França e Índia se unem por luta antiterror e cooperação nuclear

Presidente francês visita o país, onde assina acordos para troca de presos e construção de reator atômico

Efe,

25 de janeiro de 2008 | 11h23

A Índia e a França estão dispostas a fortalecer a luta contra o terrorismo e a cooperar no âmbito da energia nuclear civil, afirmaram nesta sexta-feira, 25, o primeiro-ministro indiano, Manmohan Singh, e o presidente francês, Nicolas Sarkozy.   Sarkozy viaja para Índia sem a namorada Carla Bruni   "A Índia é a maior democracia do mundo. O fundamentalismo islâmico existe na Índia e também na Europa.
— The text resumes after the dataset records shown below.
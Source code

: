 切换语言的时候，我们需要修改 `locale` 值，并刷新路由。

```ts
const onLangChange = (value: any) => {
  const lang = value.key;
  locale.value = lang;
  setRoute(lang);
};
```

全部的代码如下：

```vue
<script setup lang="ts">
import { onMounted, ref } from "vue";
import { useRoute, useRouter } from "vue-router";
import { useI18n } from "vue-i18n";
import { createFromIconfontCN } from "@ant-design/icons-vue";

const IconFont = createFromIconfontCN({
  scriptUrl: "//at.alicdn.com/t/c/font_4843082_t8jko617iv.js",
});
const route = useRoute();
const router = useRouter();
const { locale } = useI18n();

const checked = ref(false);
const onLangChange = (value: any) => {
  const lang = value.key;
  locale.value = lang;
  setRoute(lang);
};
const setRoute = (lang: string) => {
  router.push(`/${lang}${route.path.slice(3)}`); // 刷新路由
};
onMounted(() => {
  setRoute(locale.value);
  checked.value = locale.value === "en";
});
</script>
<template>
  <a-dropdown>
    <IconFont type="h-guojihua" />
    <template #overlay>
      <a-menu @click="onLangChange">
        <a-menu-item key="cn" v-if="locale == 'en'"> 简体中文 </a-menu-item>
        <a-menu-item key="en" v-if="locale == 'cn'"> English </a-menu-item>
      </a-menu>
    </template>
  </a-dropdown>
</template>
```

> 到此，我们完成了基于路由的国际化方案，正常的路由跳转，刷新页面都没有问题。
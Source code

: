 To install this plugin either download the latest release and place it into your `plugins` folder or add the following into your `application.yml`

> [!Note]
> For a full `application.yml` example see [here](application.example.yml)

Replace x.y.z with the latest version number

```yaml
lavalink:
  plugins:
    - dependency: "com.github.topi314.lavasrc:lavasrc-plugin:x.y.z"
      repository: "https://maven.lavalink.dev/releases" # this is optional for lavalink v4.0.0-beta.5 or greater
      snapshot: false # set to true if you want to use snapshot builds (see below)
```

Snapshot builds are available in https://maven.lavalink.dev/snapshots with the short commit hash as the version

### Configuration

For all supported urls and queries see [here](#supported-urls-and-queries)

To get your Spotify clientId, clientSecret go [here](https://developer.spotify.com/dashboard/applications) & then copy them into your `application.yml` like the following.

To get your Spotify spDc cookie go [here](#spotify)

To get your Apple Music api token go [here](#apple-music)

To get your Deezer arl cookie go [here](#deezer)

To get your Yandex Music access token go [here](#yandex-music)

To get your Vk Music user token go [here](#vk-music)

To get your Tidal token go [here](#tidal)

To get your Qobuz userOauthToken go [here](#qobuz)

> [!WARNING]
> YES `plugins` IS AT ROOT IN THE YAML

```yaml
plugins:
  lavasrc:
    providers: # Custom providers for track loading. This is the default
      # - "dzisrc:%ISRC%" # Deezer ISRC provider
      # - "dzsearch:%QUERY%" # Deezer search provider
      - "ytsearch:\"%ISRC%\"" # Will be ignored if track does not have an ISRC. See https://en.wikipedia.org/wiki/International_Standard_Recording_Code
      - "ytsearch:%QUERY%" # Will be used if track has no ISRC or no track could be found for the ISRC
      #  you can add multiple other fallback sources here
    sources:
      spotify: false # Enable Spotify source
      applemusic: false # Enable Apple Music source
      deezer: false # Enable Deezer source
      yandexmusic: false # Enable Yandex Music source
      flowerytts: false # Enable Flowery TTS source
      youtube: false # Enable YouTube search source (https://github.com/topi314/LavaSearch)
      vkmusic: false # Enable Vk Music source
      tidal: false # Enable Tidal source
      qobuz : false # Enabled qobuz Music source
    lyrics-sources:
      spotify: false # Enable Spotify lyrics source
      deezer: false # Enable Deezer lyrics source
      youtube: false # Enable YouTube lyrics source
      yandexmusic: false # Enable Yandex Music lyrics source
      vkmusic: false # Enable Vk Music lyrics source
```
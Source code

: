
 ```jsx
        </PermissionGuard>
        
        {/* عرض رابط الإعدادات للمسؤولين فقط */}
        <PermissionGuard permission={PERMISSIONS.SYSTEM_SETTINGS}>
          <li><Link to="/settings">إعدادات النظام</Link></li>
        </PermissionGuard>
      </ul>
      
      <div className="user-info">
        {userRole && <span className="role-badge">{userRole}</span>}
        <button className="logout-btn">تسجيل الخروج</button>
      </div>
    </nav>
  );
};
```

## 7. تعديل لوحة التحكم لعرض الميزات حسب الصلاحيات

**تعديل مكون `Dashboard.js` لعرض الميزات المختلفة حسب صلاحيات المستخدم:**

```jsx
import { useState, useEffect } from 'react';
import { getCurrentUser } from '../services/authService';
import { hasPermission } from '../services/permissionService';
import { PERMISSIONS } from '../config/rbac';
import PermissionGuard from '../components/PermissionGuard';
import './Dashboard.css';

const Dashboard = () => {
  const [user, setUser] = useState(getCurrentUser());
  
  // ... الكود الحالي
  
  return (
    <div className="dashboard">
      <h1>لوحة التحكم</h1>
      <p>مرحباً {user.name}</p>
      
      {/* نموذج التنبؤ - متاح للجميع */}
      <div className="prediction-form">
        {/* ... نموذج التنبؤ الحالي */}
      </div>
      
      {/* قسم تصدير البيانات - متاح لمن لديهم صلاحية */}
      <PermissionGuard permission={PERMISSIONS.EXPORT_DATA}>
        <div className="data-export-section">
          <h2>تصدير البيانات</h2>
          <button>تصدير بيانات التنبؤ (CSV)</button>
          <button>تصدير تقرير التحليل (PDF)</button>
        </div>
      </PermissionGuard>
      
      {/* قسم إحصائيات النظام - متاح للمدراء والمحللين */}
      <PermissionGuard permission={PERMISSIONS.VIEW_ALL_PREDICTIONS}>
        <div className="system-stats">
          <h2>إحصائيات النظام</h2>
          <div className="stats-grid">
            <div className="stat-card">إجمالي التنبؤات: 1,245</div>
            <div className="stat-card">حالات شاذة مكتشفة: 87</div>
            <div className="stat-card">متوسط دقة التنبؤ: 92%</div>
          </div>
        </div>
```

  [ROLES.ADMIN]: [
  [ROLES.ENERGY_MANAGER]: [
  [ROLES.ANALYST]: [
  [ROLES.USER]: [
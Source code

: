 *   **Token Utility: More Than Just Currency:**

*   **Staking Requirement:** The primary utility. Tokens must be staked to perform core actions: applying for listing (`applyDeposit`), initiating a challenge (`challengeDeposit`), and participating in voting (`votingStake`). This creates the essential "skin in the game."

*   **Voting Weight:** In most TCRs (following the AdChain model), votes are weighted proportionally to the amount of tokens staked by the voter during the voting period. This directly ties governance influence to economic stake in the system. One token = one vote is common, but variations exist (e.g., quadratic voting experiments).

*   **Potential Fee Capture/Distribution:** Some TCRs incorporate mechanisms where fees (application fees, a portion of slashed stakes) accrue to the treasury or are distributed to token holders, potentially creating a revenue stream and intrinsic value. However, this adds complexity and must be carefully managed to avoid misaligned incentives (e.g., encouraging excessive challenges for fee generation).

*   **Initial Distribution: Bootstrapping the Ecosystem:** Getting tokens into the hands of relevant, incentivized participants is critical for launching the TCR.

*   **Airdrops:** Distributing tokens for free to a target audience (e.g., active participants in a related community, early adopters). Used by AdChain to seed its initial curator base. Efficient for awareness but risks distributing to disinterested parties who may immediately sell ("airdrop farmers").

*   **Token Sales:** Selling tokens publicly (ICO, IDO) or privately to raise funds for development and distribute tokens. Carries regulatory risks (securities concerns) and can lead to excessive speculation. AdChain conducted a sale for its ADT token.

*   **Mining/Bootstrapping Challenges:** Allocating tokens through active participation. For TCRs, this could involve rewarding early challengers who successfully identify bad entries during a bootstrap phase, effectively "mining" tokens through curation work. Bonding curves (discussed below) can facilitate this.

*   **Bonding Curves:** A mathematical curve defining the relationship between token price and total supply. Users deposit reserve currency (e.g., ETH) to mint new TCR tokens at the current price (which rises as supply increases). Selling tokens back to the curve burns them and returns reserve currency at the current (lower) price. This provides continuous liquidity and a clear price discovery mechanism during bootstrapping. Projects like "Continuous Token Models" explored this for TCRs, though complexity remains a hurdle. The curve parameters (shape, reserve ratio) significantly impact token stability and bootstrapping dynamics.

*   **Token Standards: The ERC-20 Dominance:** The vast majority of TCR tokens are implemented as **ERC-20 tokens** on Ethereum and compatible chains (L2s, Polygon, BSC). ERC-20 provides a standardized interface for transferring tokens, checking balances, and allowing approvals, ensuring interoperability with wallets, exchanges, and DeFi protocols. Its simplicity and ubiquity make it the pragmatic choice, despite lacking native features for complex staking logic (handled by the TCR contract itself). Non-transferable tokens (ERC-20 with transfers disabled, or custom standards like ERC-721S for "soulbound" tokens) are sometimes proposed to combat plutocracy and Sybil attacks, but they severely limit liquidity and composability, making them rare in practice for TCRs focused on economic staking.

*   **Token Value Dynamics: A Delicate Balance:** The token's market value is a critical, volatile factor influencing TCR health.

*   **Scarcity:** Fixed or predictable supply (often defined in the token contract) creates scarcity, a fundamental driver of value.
Na luta contra o fundamentalismo, podemos contribuir muito um ao outro", disse Sarkozy, que está em visita ao país asiático, em entrevista coletiva conjunta.   O presidente francês chegou nesta sexta à Índia para participar como convidado de honra no desfile indiano do Dia da República, que acontecerá em Nova Délhi no sábado.   A visita de Sarkozy serviu para a assinatura de acordos bilaterais referentes à cooperação na defesa lateral, troca de presos, ajuda ao desenvolvimento, e construção de um laboratório científico e um reator nuclear.   "O encontro foi muito produtivo. Conversamos sobre comércio, defesa, educação, pesquisa, tecnologia aeroespacial e energia nuclear civil", disse Singh.   A cooperação nuclear civil concentrou grande parte das conversas entre os dois líderes, já que a França espera tirar benefícios de um possível acordo da Índia com a Agência Internacional de Energia Atômica (AIEA).   O país asiático, que possui arsenal atômico e não assinou o Tratado de Não-Proliferação Nuclear (TNP), chegou no ano passado a um acordo de cooperação nuclear civil com os Estados Unidos, que ainda precisa da ratificação e que a AIEA dê sinal verde.   "A Índia nunca contribuiu para a proliferação nuclear e separou a energia em matéria civil da defensiva. Respeita uma moratória de armas nucleares e está disposta a satisfazer as condições fixadas pela AIEA", defendeu Sarkozy.   Antes de se reunir com os líderes políticos dos principais partidos e com a presidente indiana, Pratibha Patil, Sarkozy disse que seu país defende a incorporação da Índia no Conselho de Segurança da ONU de forma permanente.